Shelter and rescue staff often describe adjustment in rough thirds: days to stop panicking, weeks to learn the routine, months to fully settle. The numbers vary by dog; the sequence rarely does. In the first days, success looks unglamorous. She eats, ideally the same food the rescue was feeding, switched gradually later per our feeding guide. She drinks. She learns where the potty spot is because you take her there on a boring, predictable schedule and pay generously for results; assume the house-training counter has reset to zero regardless of what the paperwork says, and treat accidents as information rather than defiance. She watches you from the bed you gave her, and you resist the urge to close the distance. With a shy chihuahua, the fastest route to a dog on your lap is to stop auditioning for it: sit on the floor nearby, read something, let treats appear when she approaches, and let her write the timeline. Our fearful-dog guide covers the slower version of this curve when the fear runs deeper.

The middle of the week: routine becomes trust

Dogs settle on rhythm, and rescues most of all: meals, potty trips, a short quiet walk once she is wearing the harness you fitted per the harness guide, lights out at a consistent hour. Keep the outings brief and the world small; the full neighborhood tour, the pet store, the dog park all wait until she reliably orients to you at home. If there are resident pets, run introductions late in the week and formally: barriers first, sniffing under doors, short supervised meetings on neutral ground, per the pacing in our multi-dog guide. Children in the home get the same briefing rescue volunteers give: sit low, no grabbing, let the dog come to you, per the rules in our kids guide.

The appointments you book anyway

Two calls belong in week one even when everything is going well. The first is a veterinary visit, both to establish care and to catch what shelter medicine, working at volume with limited histories, can miss; bring whatever records came with her. The second is to the rescue itself if anything looks off: reputable organizations expect questions after placement, and the ones worth adopting from, per the ASPCA's adoption resources and our own adoption guide, would rather hear from you in week one than at a surrender counter in month six.
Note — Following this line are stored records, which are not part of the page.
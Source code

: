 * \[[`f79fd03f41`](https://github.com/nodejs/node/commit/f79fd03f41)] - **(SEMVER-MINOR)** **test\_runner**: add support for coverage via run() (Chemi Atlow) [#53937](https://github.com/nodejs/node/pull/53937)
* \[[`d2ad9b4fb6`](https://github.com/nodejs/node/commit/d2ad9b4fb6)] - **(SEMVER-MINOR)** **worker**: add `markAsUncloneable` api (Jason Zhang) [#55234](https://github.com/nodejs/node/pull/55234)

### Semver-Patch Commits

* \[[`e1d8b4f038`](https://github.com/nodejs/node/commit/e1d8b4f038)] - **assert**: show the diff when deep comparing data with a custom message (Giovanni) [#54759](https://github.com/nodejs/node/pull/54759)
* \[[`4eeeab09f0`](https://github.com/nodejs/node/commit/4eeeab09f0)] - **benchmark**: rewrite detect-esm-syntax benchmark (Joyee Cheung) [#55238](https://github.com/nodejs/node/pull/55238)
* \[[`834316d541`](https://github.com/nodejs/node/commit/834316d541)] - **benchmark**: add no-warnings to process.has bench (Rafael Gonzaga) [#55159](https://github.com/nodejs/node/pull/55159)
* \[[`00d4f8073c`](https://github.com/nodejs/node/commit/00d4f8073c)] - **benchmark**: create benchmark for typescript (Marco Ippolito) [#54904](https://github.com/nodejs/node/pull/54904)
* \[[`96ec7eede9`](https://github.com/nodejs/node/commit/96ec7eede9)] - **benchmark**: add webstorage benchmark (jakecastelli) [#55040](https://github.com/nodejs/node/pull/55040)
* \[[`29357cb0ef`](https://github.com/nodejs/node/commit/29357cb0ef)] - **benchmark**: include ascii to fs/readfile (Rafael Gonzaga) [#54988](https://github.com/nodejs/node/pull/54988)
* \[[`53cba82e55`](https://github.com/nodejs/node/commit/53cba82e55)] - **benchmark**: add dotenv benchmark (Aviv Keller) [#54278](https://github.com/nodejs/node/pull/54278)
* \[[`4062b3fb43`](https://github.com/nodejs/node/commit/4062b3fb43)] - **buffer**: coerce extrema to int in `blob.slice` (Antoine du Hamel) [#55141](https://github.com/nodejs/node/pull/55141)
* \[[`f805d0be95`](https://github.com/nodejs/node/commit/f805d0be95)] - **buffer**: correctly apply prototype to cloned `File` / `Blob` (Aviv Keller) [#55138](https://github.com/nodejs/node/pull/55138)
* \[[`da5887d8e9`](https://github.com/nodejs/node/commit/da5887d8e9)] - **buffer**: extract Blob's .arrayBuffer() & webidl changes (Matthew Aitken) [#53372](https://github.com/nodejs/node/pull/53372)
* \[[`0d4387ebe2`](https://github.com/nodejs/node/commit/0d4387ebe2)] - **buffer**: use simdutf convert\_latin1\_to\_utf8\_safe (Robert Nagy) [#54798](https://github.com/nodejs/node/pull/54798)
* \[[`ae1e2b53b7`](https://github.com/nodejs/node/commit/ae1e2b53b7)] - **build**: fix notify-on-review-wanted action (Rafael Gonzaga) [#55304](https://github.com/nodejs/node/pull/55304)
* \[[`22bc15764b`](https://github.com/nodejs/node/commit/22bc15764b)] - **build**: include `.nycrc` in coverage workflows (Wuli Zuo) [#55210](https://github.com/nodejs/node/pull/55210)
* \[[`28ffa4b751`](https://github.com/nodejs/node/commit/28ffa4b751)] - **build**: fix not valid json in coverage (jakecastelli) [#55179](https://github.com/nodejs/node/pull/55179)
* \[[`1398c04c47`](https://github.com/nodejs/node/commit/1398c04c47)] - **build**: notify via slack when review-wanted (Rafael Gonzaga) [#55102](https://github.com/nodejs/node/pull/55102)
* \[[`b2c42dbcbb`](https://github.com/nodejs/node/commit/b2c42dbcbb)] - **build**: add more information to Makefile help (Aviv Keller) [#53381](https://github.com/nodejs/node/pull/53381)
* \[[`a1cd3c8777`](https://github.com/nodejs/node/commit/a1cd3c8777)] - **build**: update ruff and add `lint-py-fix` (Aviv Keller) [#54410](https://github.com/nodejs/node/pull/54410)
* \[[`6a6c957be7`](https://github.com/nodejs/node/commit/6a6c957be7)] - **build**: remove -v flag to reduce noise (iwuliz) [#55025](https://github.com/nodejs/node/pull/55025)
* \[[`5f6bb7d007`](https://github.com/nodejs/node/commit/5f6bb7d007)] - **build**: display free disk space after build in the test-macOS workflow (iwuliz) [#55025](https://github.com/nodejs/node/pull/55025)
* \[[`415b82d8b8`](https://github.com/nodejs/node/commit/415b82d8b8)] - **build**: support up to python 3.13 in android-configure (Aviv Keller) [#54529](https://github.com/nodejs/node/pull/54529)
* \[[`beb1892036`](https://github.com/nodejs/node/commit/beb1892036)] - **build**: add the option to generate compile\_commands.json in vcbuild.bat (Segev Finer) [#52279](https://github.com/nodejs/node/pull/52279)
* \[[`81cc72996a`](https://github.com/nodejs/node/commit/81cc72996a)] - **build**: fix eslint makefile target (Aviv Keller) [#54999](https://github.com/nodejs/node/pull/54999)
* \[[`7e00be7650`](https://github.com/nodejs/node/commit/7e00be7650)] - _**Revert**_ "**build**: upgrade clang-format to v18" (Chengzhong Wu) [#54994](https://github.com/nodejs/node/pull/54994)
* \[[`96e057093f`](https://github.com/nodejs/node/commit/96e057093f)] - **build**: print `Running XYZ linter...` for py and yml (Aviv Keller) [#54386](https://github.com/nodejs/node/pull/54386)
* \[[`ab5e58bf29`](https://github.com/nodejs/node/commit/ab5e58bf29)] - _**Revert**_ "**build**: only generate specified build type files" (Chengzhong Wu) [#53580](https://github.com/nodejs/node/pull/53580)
Update the microchip registration while you are at it; it is a five-minute task that undoes the single most common way adopted dogs stay lost.

Frequently asked questions

How long does it take a rescue chihuahua to adjust?

Expect a rough arc of days to decompress, weeks to learn your routine, and a few months to settle fully, with wide variation by dog and history. Progress is rarely linear; a bold day followed by a hidden-under-the-bed day is normal traffic, not a setback.

My new rescue chihuahua will not eat. Should I worry?

A day of picking at food in a new home is common stress behavior. Keep the food, schedule, and location consistent, skip the buffet of alternatives, and call a veterinarian if a dog this small refuses food beyond a day or shows other symptoms; at four pounds the margins are thin, per our not-eating guide.

Should I let my rescue chihuahua sleep in my bed the first week?

Start with her own bed or crate in your bedroom: nearby enough to reassure, separate enough to keep the routine flexible while you learn her habits. The bed-sharing decision, and its house rules, can come later per our sleep guide, once house-training and trust have a foundation.

When can I introduce my rescue to friends and other dogs?

People: once she approaches household members voluntarily, usually after several days, one calm visitor at a time. Dogs: late in week one at the earliest, barriers first, neutral ground, short sessions. Every introduction that goes well at her pace buys three that would have gone badly at yours.

By the end of a good first week the accomplishments fit on an index card: she eats, she potties on schedule, she has claimed a bed, and she has started crossing the room on her own. That card is the whole foundation. The dog who did those four things will spend the next decade doing the rest.